Purpose: During postnatal refractive development, the sclera receives retinally generated signals that regulate its biochemical properties. Hyperopic refractive error causes the retina to produce "GO" signals that, through the direct emmetropization pathway, cause scleral remodeling that increases the axial elongation rate of the eye, reducing the hyperopia. Myopia causes the retina to generate "STOP" signals that produce scleral remodeling, slowing the axial elongation rate and reducing the myopia. Our aim was to compare the pattern of gene expression produced in the sclera by the STOP signals with the GO gene expression signature we described previously.

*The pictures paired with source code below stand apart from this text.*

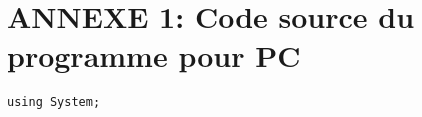 \section{ANNEXE 1: Code source du programme pour PC}
\begin{lstlisting}
using System;

\end{lstlisting}

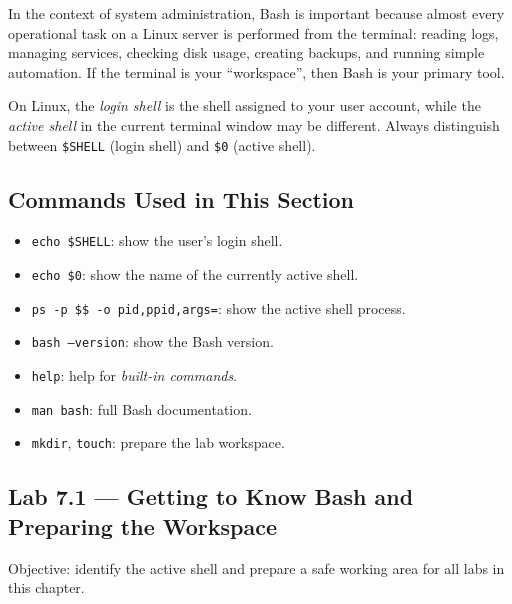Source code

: In the context of system administration, Bash is important because almost
every operational task on a Linux server is performed from the terminal:
reading logs, managing services, checking disk usage, creating backups, and
running simple automation. If the terminal is your ``workspace'', then Bash
is your primary tool.

\begin{tipbox}
On Linux, the \textit{login shell} is the shell assigned to your user account,
while the \textit{active shell} in the current terminal window may be
different. Always distinguish between \texttt{\$SHELL} (login shell) and
\texttt{\$0} (active shell).
\end{tipbox}

\subsection*{Commands Used in This Section}

\begin{itemize}
  \item \texttt{echo \$SHELL}: show the user's login shell.
  \item \texttt{echo \$0}: show the name of the currently active shell.
  \item \texttt{ps -p \$\$ -o pid,ppid,args=}: show the active shell process.
  \item \texttt{bash --version}: show the Bash version.
  \item \texttt{help}: help for \textit{built-in commands}.
  \item \texttt{man bash}: full Bash documentation.
  \item \texttt{mkdir}, \texttt{touch}: prepare the lab workspace.
\end{itemize}

\subsection*{Lab 7.1 --- Getting to Know Bash and Preparing the Workspace}

Objective: identify the active shell and prepare a safe working area for all
labs in this chapter.

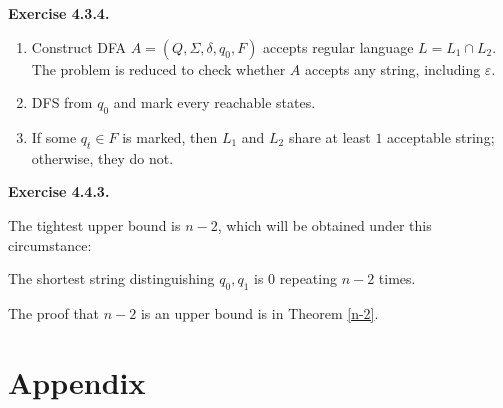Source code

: \documentclass[a4paper]{article}
\newenvironment{exercise}[1]{
	\par
	\noindent\textbf{Exercise #1.}\quad
}{
	\par
	\bigskip
}
\begin{document}
\begin{exercise}{4.3.4}\hspace{0pt}\\
    \begin{enumerate}
        \item Construct DFA $A=(Q,\Sigma,\delta,q_0,F)$ accepts
            regular language $L=L_1\cap L_2$.
            The problem is reduced to check whether $A$ accepts any string, including $\varepsilon$. 
        \item DFS from $q_0$ and mark every reachable states.
        \item If some $q_t\in F$ is marked, then $L_1$ and $L_2$ share at least $1$ 
            acceptable string; otherwise, they do not.
    \end{enumerate}
\end{exercise}

\begin{exercise}{4.4.3} 
    The tightest upper bound is $n-2$, which will be obtained under this circumstance:
    \begin{center}
    \end{center}
    The shortest string distinguishing $q_0,q_1$ is $0$ repeating $n-2$ times.\par
    The proof that $n-2$ is an upper bound is in Theorem \ref{n-2}.
\end{exercise}


\newpage
\section*{Appendix}
\end{document}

Methods: The GO gene expression signature was produced by monocular -5 diopter (D) lens wear for 2 days (ML-2) or 4 days (ML-4); an additional "STAY" condition was examined after eyes had fully compensated for a -5 D lens after 11 days of lens wear (ML-11). After 11 days of -5 D lens wear had produced full refractive compensation, gene expression in the STOP condition was examined during recovery (without the lens) for 2 days (REC-2) or 4 days (REC-4). The untreated contralateral eyes served as a control in all groups. Two age-matched normal groups provided a comparison with the treated groups. Quantitative real-time PCR was used to measure mRNA levels for 55 candidate genes.
Results: The STAY group compensated fully for the lens (treated eye versus control eye, -5.1±0.2 D). Wearing the lens, the hyperopic signal for elongation had dissipated (-0.3±0.3 D). In the STOP groups, the refraction in the recovering eyes became less myopic relative to the control eyes (REC-2, +1.3±0.3 D; REC-4, +2.6±0.4 D). In the STAY group, three genes showed significant downregulation. However, many genes that were significantly altered in GO showed smaller, nonsignificant, expression differences in the same direction in STAY, suggesting the gene expression signature in STAY is a greatly weakened form of the GO signature. In the STOP groups, a different gene expression pattern was observed, characterized by mostly upregulation with larger fold differences after 4 days than after 2 days of recovery. Eleven of the 55 genes examined showed significant bidirectional GO/STOP regulation in the ML-2 and REC-2 groups, and 13 genes showed bidirectional regulation in the ML-4 and REC-4 groups. Eight of these genes (NPR3, CAPNS1, NGEF, TGFB1, CTGF, NOV, TIMP1, and HS6ST1) were bidirectionally regulated at both time points in the GO and STOP conditions. An additional 15 genes showed significant regulation in either GO or STOP conditions but not in both.
Conclusions: Many genes are involved in scleral remodeling and the control of axial length. The STOP (recovery) gene expression signature in the sclera involves some of the same genes, bidirectionally regulated, as the GO signature. However, other genes, regulated in GO, are not differentially regulated in STOP, and others show differential regulation only in STOP.